I pulled over early on the way home from work to record that the last song I added to my playlist is wrecking me again. This happens. The playlist is a playlist I made of songs that wreck me.
There are art works I experience on a level that breaks my own heart a little, if I think: “I may die without ever having expressed my own feelings this clearly”—this beautifully. Tonight it’s “The Road, The Rocks, and The Weeds” by John Mark McMillan.
To get any farther with my post here, you’ll have to go on reading it even when I tell you that I’m about to make a point by referring to the movieLord of the Rings and not to the books. This has been sticking with me.
Gandalf urges Bilbo: “All your long years, we’ve been friends.” He needs Bilbo to give up a ring that has become too special to Bilbo. It’s not good for him. “Trust me, as you once did,” Gandalf tells him.
And so Bilbo making a great effort holds out his hand and turns it over and he drops the fate of the world on his hobbit hole floor.
Gandalf again, in Moria, with others some of whom knew Bilbo—some maybe not—remarks casually about Bilbo’s gift of mithril from Thorin. “I never told him, but its worth was greater than the value of the Shire.” Gandalf didn’t tell Bilbo that—Bilbo, his friend. He tells others, some of whom Gandalf perhaps hardly knew. He tells these others that he didn’t tell Bilbo. It doesn’t bother him to do so. He throws it out as an interesting factoid for the road.
Bilbo meanwhile, at Rivendell, is at peace. He is not aware of any of this. Perhaps occasionally a stifled pang of yearning comes over him and he wishes he could briefly hold that old ring of his once again.
But he will never know that he had the fate of the world in an envelope over there on the mantelpiece, or rather in his pocket.
He’ll never know the value of the gift Thorin gave him. It was strong, and pretty. Quite a nice gift. Worth more than his house and the houses of everyone he knew—but he didn’t know.
There are different kinds of friends.
There may be an amount of time which it was reasonable for me to spend thinking about this, and I may have spent more than that amount.

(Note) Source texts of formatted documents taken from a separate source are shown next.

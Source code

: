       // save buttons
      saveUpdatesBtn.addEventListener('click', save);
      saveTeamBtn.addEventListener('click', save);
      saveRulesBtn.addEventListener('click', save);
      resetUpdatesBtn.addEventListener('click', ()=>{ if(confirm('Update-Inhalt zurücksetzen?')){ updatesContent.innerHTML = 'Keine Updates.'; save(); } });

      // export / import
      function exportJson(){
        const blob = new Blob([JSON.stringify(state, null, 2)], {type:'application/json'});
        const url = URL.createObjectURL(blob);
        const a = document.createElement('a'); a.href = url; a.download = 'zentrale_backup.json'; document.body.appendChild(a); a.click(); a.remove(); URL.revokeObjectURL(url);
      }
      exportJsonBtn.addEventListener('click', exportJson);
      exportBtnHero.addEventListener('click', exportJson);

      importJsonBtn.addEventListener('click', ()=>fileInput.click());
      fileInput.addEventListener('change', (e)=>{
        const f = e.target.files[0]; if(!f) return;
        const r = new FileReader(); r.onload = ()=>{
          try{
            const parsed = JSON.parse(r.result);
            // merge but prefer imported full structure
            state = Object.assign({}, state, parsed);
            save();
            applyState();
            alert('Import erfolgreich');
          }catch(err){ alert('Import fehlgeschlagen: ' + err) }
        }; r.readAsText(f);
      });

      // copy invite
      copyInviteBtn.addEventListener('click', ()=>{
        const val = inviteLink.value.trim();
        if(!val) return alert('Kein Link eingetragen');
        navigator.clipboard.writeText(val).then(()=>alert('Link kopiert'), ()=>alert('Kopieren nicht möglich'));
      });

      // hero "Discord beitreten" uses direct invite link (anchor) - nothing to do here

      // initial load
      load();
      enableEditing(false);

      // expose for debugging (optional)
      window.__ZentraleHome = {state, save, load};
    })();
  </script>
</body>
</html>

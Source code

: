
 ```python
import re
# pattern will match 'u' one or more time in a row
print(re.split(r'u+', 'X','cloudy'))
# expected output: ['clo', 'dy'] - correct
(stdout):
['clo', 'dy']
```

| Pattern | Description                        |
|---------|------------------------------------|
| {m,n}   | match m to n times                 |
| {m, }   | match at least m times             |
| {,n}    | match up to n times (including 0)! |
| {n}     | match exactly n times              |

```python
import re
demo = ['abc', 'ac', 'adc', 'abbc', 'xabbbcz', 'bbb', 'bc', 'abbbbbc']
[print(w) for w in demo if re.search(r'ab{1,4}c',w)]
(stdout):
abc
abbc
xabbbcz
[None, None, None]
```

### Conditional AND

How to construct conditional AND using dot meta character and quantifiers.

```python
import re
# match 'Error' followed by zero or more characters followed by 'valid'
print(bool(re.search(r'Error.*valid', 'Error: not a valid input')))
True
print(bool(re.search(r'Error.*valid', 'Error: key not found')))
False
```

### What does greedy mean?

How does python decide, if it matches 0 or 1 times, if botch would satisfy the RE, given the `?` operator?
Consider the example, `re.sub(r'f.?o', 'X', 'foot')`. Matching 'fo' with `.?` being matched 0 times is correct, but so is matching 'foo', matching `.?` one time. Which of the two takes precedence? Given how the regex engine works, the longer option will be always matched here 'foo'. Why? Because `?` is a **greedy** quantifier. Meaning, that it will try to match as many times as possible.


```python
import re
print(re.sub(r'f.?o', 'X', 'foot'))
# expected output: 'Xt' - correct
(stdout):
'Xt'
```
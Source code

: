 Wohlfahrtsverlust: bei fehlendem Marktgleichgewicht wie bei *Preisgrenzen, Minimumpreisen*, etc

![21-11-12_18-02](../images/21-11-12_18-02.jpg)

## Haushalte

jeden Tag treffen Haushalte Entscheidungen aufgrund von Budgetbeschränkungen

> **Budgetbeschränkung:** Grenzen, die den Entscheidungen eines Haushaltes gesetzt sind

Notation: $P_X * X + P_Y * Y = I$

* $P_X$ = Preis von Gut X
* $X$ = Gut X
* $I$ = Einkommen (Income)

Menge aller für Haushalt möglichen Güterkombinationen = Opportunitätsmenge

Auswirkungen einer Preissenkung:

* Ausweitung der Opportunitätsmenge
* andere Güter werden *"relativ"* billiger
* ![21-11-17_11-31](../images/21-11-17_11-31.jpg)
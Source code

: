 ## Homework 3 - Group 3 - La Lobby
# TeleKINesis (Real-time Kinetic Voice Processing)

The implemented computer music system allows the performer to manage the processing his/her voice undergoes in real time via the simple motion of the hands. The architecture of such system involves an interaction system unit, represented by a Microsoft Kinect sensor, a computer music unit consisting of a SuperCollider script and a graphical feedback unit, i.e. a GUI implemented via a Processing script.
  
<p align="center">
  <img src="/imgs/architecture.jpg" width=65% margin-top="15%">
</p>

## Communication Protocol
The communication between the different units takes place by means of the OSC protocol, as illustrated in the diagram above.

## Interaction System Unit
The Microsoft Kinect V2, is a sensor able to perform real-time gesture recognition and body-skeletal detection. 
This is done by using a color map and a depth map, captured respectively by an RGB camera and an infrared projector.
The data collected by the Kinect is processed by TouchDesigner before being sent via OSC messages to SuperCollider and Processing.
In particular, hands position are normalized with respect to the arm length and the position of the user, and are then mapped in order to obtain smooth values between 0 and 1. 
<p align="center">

Maybe some of my problem is that I’ve been looking to be a Jonathan to someone’s David when in fact to someone’s Gandalf I was a Bilbo.
I’ve always been bad at record keeping. I easily lose track of all kinds of things—people’s birthdays, upcoming bills, items on the grocery list, and (relevant today) how many hours I’ve spent missing Rich Mullins. I know that it’s somewhere in the neighborhood of “most of my adult life”. Which, now that I think about it, may not amount to super many hours after all. In any case.
And I wasn’t even meaning to talk about Rich Mullins. But listening to Steve Bell’s music tends to make me think of him. Today I discovered “Peace Prayer”.
That thing where you stop and stare up at the sky and think how strange and short this life is and suddenly the next life doesn’t seem so far away.
I just came across this, by Kent Beck of Extreme Programming fame:
For the first 40 years of my life I believed safety consisted of holding up a mask so I controlled how other people saw me. Heaven forbid they should see me as *I* saw me.
At 42 that mask became unbearably heavy. I had to drop it on the floor. The mask shattered.
It took a decade to become comfortable that I couldn’t control how other people saw me. That lack of control didn’t matter because I was already safe.
The remainder of my life has been spent getting used to clothes that actually fit. Apologies for the metaphor salad but I’m trying to say something that was incredibly important to me.
It might be helpful for me to learn that one now. I don’t have time, energy, or strength to even attempt to control how others see me. My pitiful attempts are in shambles and were probably poisonous to begin with.
I don’t have a ton of free time to blog lately so I’ll throw in a couple of other, possibly related lessons that I’ve been pondering recently, which I may also need to learn:
It is freeing to believe, think, or know something that others don’t, and not always have to tell them.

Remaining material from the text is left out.